When you see numbers like those, bear in mind that we’re looking at millions of human tragedies: at individuals and families whose lives are falling apart because they can’t find work, at savings consumed, homes lost and dreams destroyed. And the longer this goes on, the bigger the tragedy.

There are also huge dollars-and-cents costs to our unmet jobs crisis. When willing workers endure forced idleness society as a whole suffers from the waste of their efforts and talents. The Congressional Budget Office estimates that what we are actually producing falls short of what we could and should be producing by around 6 percent of G.D.P., or $900 billion a year.
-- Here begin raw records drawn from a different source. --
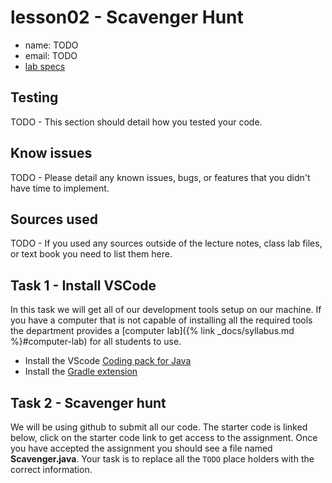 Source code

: # lesson02 - Scavenger Hunt

- name: TODO
- email: TODO
- [lab specs](https://shanepanter.com/cs2/lessons/lesson02.html)


## Testing

TODO - This section should detail how you tested your code.

## Know issues

TODO - Please detail any known issues, bugs, or features that you didn't have time to implement.

## Sources used

TODO - If you used any sources outside of the lecture notes, class lab files, or text book you need to list them here.

## Task 1 - Install VSCode

In this task we will get all of our development tools setup on our machine. If you have a computer
that is not capable of installing all the required tools the department provides a [computer lab]({%
link _docs/syllabus.md %}#computer-lab) for all students to use.

- Install the VScode [Coding pack for Java](https://code.visualstudio.com/learn/educators/installers)
- Install the [Gradle extension](https://marketplace.visualstudio.com/items?itemName=vscjava.vscode-gradle)

## Task 2 - Scavenger hunt

We will be using github to submit all our code. The starter code is linked below, click on the
starter code link to get access to the assignment. Once you have accepted the assignment you should
see a file named **Scavenger.java**. Your task is to replace all the `TODO` place holders with the
correct information.
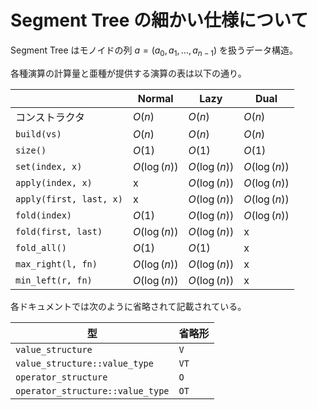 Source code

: # Segment Tree の細かい仕様について

Segment Tree はモノイドの列 $a = (a_0, a_1, \dots, a_{n-1})$ を扱うデータ構造。

各種演算の計算量と亜種が提供する演算の表は以下の通り。

|                         | Normal       | Lazy         | Dual         |
| ----------------------- | ------------ | ------------ | ------------ |
| コンストラクタ          | $O(n)$       | $O(n)$       | $O(n)$       |
| `build(vs)`             | $O(n)$       | $O(n)$       | $O(n)$       |
| `size()`                | $O(1)$       | $O(1)$       | $O(1)$       |
| `set(index, x)`         | $O(\log(n))$ | $O(\log(n))$ | $O(\log(n))$ |
| `apply(index, x)`       | x            | $O(\log(n))$ | $O(\log(n))$ |
| `apply(first, last, x)` | x            | $O(\log(n))$ | $O(\log(n))$ |
| `fold(index)`           | $O(1)$       | $O(\log(n))$ | $O(\log(n))$ |
| `fold(first, last)`     | $O(\log(n))$ | $O(\log(n))$ | x            |
| `fold_all()`            | $O(1)$       | $O(1)$       | x            |
| `max_right(l, fn)`      | $O(\log(n))$ | $O(\log(n))$ | x            |
| `min_left(r, fn)`       | $O(\log(n))$ | $O(\log(n))$ | x            |

各ドキュメントでは次のように省略されて記載されている。

| 型                               | 省略形 |
| -------------------------------- | ------ |
| `value_structure`                | `V`    |
| `value_structure::value_type`    | `VT`   |
| `operator_structure`             | `O`    |
| `operator_structure::value_type` | `OT`   |
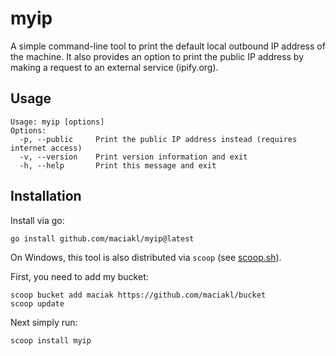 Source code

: # myip

A simple command-line tool to print the default local outbound IP address of the machine. It also provides an option to print the public IP address by making a request to an external service (ipify.org).

## Usage

    Usage: myip [options]
    Options:
      -p, --public     Print the public IP address instead (requires internet access)
      -v, --version    Print version information and exit
      -h, --help       Print this message and exit

## Installation

Install via go:

    go install github.com/maciakl/myip@latest
 
 On Windows, this tool is also distributed via `scoop` (see [scoop.sh](https://scoop.sh)).

 First, you need to add my bucket:

    scoop bucket add maciak https://github.com/maciakl/bucket
    scoop update

 Next simply run:
 
    scoop install myip
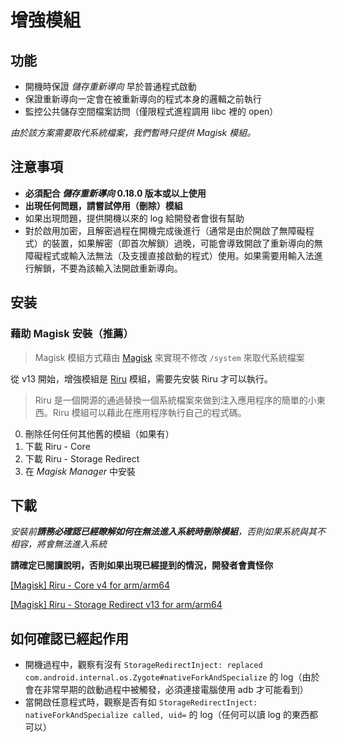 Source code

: # 增強模組

## 功能

* 開機時保證 _儲存重新導向_  早於普通程式啟動
* 保證重新導向一定會在被重新導向的程式本身的邏輯之前執行
* 監控公共儲存空間檔案訪問（僅限程式進程調用 libc 裡的 open）

_由於該方案需要取代系統檔案，我們暫時只提供 Magisk 模組。_

## 注意事項

* **必須配合 _儲存重新導向_ 0.18.0 版本或以上使用**
* **出現任何問題，請嘗試停用（刪除）模組**
* 如果出現問題，提供開機以來的 log 給開發者會很有幫助
* 對於啟用加密，且解密過程在開機完成後進行（通常是由於開啟了無障礙程式）的裝置，如果解密（即首次解鎖）過晚，可能會導致開啟了重新導向的無障礙程式或輸入法無法（及支援直接啟動的程式）使用。如果需要用輸入法進行解鎖，不要為該輸入法開啟重新導向。

## 安装

### 藉助 Magisk 安裝（推薦）

> Magisk 模組方式藉由 [Magisk](https://forum.xda-developers.com/apps/magisk/official-magisk-v7-universal-systemless-t3473445) 來實現不修改 `/system` 來取代系統檔案

從 v13 開始，增強模組是 [Riru](https://github.com/RikkaApps/Riru) 模組，需要先安裝 Riru 才可以執行。

> Riru 是一個開源的通過替換一個系統檔案來做到注入應用程序的簡單的小東西。Riru 模組可以藉此在應用程序執行自己的程式碼。

0. 刪除任何任何其他舊的模組（如果有）
1. 下載 Riru - Core
2. 下載 Riru - Storage Redirect
3. 在 _Magisk Manager_ 中安裝

## 下載

_安裝前**請務必確認已經瞭解如何在無法進入系統時刪除模組**，否則如果系統與其不相容，將會無法進入系統_

**請確定已閱讀說明，否則如果出現已經提到的情況，開發者會責怪你**

[[Magisk] Riru - Core v4 for arm/arm64](https://github.com/RikkaApps/Riru/releases/download/v4/magisk-riru-core-arm-arm64-v4.zip)

[[Magisk] Riru - Storage Redirect v13 for arm/arm64](https://github.com/RikkaApps/StorageRedirect-assets/releases/download/assets/magisk-riru-storage-redirect-arm-arm64-v13.zip)

## 如何確認已經起作用

* 開機過程中，觀察有沒有 `StorageRedirectInject: replaced com.android.internal.os.Zygote#nativeForkAndSpecialize` 的 log（由於會在非常早期的啟動過程中被觸發，必須連接電腦使用 adb 才可能看到）
* 當開啟任意程式時，觀察是否有如 `StorageRedirectInject: nativeForkAndSpecialize called, uid=` 的 log（任何可以讀 log 的東西都可以）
Worse yet, there are good reasons to believe that high unemployment is undermining our future growth as well, as the long-term unemployed come to be considered unemployable, as investment falters in the face of inadequate sales.

So what can be done? The panic over the fiscal cliff has been revelatory. It shows that even the deficit scolds are closet Keynesians. That is, they believe that right now spending cuts and tax hikes would destroy jobs; it’s impossible to make that claim while denying that temporary spending increases and tax cuts would create jobs. Yes, our still-depressed economy needs more fiscal stimulus.
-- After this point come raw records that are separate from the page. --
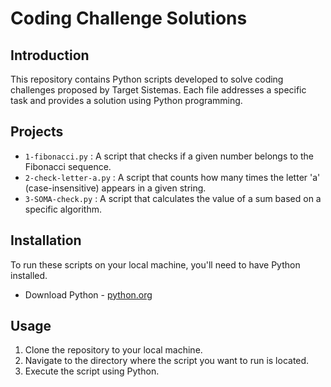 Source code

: # Coding Challenge Solutions

## Introduction
This repository contains Python scripts developed to solve coding challenges proposed by Target Sistemas. Each file addresses a specific task and provides a solution using Python programming.

## Projects
- `1-fibonacci.py` : A script that checks if a given number belongs to the Fibonacci sequence.
- `2-check-letter-a.py` : A script that counts how many times the letter 'a' (case-insensitive) appears in a given string.
- `3-SOMA-check.py` : A script that calculates the value of a sum based on a specific algorithm.

## Installation
To run these scripts on your local machine, you'll need to have Python installed. 
- Download Python - [python.org](https://www.python.org/)
  
## Usage
1. Clone the repository to your local machine.
2. Navigate to the directory where the script you want to run is located.
3. Execute the script using Python.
And, to his credit, President Obama did include a modest amount of stimulus in his initial budget offer; the White House, at least, hasn’t completely forgotten about the unemployed. Unfortunately, almost nobody expects those stimulus plans to be included in whatever deal is eventually reached.
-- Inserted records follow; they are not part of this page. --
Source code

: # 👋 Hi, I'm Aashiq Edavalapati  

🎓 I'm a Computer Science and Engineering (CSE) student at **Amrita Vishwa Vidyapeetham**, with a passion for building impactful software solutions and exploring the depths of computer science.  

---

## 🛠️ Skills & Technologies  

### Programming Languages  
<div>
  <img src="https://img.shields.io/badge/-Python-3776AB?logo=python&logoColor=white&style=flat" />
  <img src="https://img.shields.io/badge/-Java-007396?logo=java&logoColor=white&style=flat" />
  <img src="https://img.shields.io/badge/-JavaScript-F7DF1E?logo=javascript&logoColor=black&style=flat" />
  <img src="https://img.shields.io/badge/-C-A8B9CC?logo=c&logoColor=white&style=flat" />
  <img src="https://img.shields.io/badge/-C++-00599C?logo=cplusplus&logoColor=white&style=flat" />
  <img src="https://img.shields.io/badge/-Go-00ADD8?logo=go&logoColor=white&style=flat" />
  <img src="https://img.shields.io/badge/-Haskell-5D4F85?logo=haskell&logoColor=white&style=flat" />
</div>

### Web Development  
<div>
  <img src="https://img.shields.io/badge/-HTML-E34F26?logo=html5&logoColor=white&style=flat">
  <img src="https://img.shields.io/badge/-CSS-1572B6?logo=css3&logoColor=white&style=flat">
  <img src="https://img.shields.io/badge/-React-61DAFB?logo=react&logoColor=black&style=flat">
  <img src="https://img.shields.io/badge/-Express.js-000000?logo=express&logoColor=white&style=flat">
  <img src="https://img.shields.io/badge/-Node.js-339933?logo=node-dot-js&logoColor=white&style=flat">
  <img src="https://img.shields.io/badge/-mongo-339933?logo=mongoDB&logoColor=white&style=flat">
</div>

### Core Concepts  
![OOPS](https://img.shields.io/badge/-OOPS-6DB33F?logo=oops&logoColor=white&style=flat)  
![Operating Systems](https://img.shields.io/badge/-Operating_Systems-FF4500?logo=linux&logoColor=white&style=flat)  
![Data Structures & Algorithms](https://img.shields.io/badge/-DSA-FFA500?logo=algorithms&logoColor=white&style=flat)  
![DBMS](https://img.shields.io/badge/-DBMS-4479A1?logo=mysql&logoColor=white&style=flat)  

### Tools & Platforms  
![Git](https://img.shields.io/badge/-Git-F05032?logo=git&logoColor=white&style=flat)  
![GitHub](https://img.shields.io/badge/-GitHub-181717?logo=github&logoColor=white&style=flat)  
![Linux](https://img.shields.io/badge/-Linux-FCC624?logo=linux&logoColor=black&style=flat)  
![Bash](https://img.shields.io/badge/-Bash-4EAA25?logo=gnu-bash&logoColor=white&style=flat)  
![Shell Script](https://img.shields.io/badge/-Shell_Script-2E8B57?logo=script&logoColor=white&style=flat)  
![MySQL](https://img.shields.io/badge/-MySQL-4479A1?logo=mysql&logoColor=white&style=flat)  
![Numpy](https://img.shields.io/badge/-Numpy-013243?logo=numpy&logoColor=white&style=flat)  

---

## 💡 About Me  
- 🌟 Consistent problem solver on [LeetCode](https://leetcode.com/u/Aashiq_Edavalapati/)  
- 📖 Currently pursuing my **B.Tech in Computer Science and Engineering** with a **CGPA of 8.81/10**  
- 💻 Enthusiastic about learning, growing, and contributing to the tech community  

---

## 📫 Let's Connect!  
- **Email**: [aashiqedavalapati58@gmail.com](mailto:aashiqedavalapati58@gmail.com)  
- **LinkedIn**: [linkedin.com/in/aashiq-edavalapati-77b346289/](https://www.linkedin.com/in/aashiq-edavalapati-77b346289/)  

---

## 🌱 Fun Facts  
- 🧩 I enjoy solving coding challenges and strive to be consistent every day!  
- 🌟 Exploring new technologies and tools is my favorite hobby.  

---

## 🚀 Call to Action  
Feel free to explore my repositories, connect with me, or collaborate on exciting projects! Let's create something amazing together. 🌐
So why aren’t we helping the unemployed? It’s not because we can’t afford it. Given those ultralow borrowing costs, plus the damage unemployment is doing to our economy and hence to the tax base, you can make a pretty good case that spending more to create jobs now would actually improve our long-run fiscal position.

Nor, I think, is it really ideology. Even Republicans, when opposing cuts in defense spending, immediately start talking about how such cuts would destroy jobs — and I’m sorry, but weaponized Keynesianism, the assertion that government spending creates jobs, but only if it goes to the military, doesn’t make sense.

No, in the end it’s hard to avoid concluding that it’s about class. Influential people in Washington aren’t worried about losing their jobs; by and large they don’t even know anyone who’s unemployed. The plight of the unemployed simply doesn’t loom large in their minds — and, of course, the unemployed don’t hire lobbyists or make big campaign contributions.

So the unemployment crisis goes on and on, even though we have both the knowledge and the means to solve it. It’s a vast tragedy — and it’s also an outrage.